O festival de besteiras que assola as eleições deste ano em Goiás(2)

O tempo corre: os dias se escorrem e a data das eleições aproxima-se cada vez mais. Daqui até a data da votação, são pouco mais de 30 dias. Com o assunto atraindo as atenções majoritárias da mídia e da população, multiplicam-se as visões enviesadas sobre o pleito e sobre os candidatos, sempre no objetivo de favorecer esse ou aquele. É o que este blog chama de “festival de besteiras”, qual seja a proliferação de informações irreais, análises sem fundamento e tentativas de apresentar como certo e irreversível o que simplesmente não tem qualquer relação com a verdade.

Vamos a uma atualização, leitoras e leitores, enumerando manchetes e teses correntes nas páginas, vídeos e postagens dos veículos de comunicação em papel, pela via online ou nas redes sociais.

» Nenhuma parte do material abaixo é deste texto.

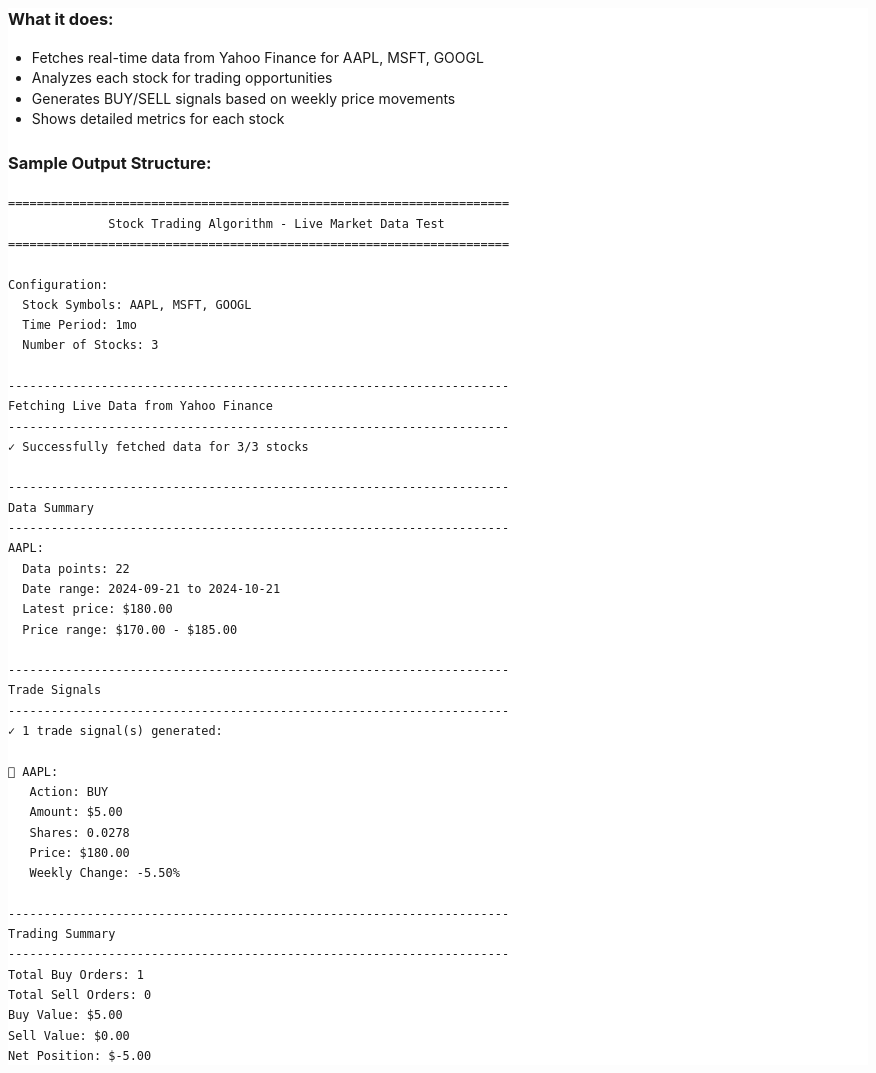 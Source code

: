### What it does:
- Fetches real-time data from Yahoo Finance for AAPL, MSFT, GOOGL
- Analyzes each stock for trading opportunities
- Generates BUY/SELL signals based on weekly price movements
- Shows detailed metrics for each stock

### Sample Output Structure:
```
======================================================================
              Stock Trading Algorithm - Live Market Data Test
======================================================================

Configuration:
  Stock Symbols: AAPL, MSFT, GOOGL
  Time Period: 1mo
  Number of Stocks: 3

----------------------------------------------------------------------
Fetching Live Data from Yahoo Finance
----------------------------------------------------------------------
✓ Successfully fetched data for 3/3 stocks

----------------------------------------------------------------------
Data Summary
----------------------------------------------------------------------
AAPL:
  Data points: 22
  Date range: 2024-09-21 to 2024-10-21
  Latest price: $180.00
  Price range: $170.00 - $185.00

----------------------------------------------------------------------
Trade Signals
----------------------------------------------------------------------
✓ 1 trade signal(s) generated:

🔴 AAPL:
   Action: BUY
   Amount: $5.00
   Shares: 0.0278
   Price: $180.00
   Weekly Change: -5.50%

----------------------------------------------------------------------
Trading Summary
----------------------------------------------------------------------
Total Buy Orders: 1
Total Sell Orders: 0
Buy Value: $5.00
Sell Value: $0.00
Net Position: $-5.00
```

A seguir, portanto, mais pérolas do festival de besteiras que assola as presentes eleições em Goiás, maciçamente voltadas para desgastar a campanha que tem mais predominância e mais chances de vitória, inclusive em 1º turno, qual seja a da reeleição do governador Daniel Vilela.

 

 

Com o andamento da campanha, candidatos de oposição tendem a crescer e, portanto, Daniel Vilela não tem chances de ganhar no 1º turno. Falso. O inacreditável é que essa “tese” é do jornalista Caio Salgado, responsável pela coluna Giro, em O Popular. Caio a enunciou, solenemente, em um dos podcast de O Popular, que, para sorte dele, não tem audiência. Por que o livre curso de uma campanha eleitoral beneficiaria automaticamente a oposição? Isso não tem lógica. Um candidato governista também pode ser favorecido e, aliás, é o que costuma acontecer, em especial em uma eleição com a deste ano em Goiás, sob o pano de fundo da continuidade, com o governador Daniel Vilela buscando a reeleição com mais tempo de rádio e TV e uma estrutura de sustentação poderosa, em posição superior à fragilidade dos adversários. Por fim, em teoria, qualquer candidato pode crescer, seja governista, seja oposicionista, e não apenas os oposicionistas. Detalhe: todas as pesquisas, de 3 meses para cá, prognosticam Daniel vitorioso no 1º turno.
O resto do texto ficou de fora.